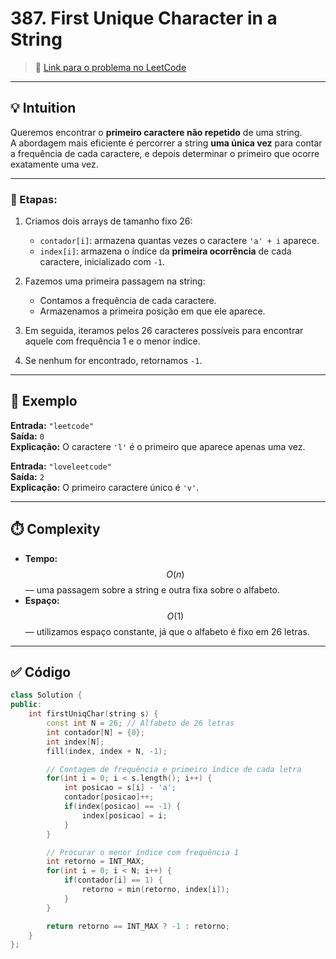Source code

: # 387. First Unique Character in a String

> 🔗 [Link para o problema no LeetCode](https://leetcode.com/problems/first-unique-character-in-a-string/)

---

## 💡 Intuition

Queremos encontrar o **primeiro caractere não repetido** de uma string.  
A abordagem mais eficiente é percorrer a string **uma única vez** para contar a frequência de cada caractere, e depois determinar o primeiro que ocorre exatamente uma vez.

---

### 📌 Etapas:

1. Criamos dois arrays de tamanho fixo 26:
   - `contador[i]`: armazena quantas vezes o caractere `'a' + i` aparece.
   - `index[i]`: armazena o índice da **primeira ocorrência** de cada caractere, inicializado com `-1`.

2. Fazemos uma primeira passagem na string:
   - Contamos a frequência de cada caractere.
   - Armazenamos a primeira posição em que ele aparece.

3. Em seguida, iteramos pelos 26 caracteres possíveis para encontrar aquele com frequência 1 e o menor índice.

4. Se nenhum for encontrado, retornamos `-1`.

---

## 🧮 Exemplo

**Entrada:** `"leetcode"`  
**Saída:** `0`  
**Explicação:** O caractere `'l'` é o primeiro que aparece apenas uma vez.

**Entrada:** `"loveleetcode"`  
**Saída:** `2`  
**Explicação:** O primeiro caractere único é `'v'`.

---

## ⏱️ Complexity

- **Tempo:** $$O(n)$$ — uma passagem sobre a string e outra fixa sobre o alfabeto.
- **Espaço:** $$O(1)$$ — utilizamos espaço constante, já que o alfabeto é fixo em 26 letras.

---

## ✅ Código

```cpp
class Solution {
public:
    int firstUniqChar(string s) {
        const int N = 26; // Alfabeto de 26 letras
        int contador[N] = {0};
        int index[N];
        fill(index, index + N, -1);

        // Contagem de frequência e primeiro índice de cada letra
        for(int i = 0; i < s.length(); i++) {
            int posicao = s[i] - 'a';
            contador[posicao]++;
            if(index[posicao] == -1) {
                index[posicao] = i;
            }
        }

        // Procurar o menor índice com frequência 1
        int retorno = INT_MAX;
        for(int i = 0; i < N; i++) {
            if(contador[i] == 1) {
                retorno = min(retorno, index[i]);
            }
        }

        return retorno == INT_MAX ? -1 : retorno;
    }
};
```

== == ==

» What is needed
Where a line in the records above contains the word "Entrada", copy that line.

» Result
**Entrada:** `"leetcode"`  
**Entrada:** `"loveleetcode"`  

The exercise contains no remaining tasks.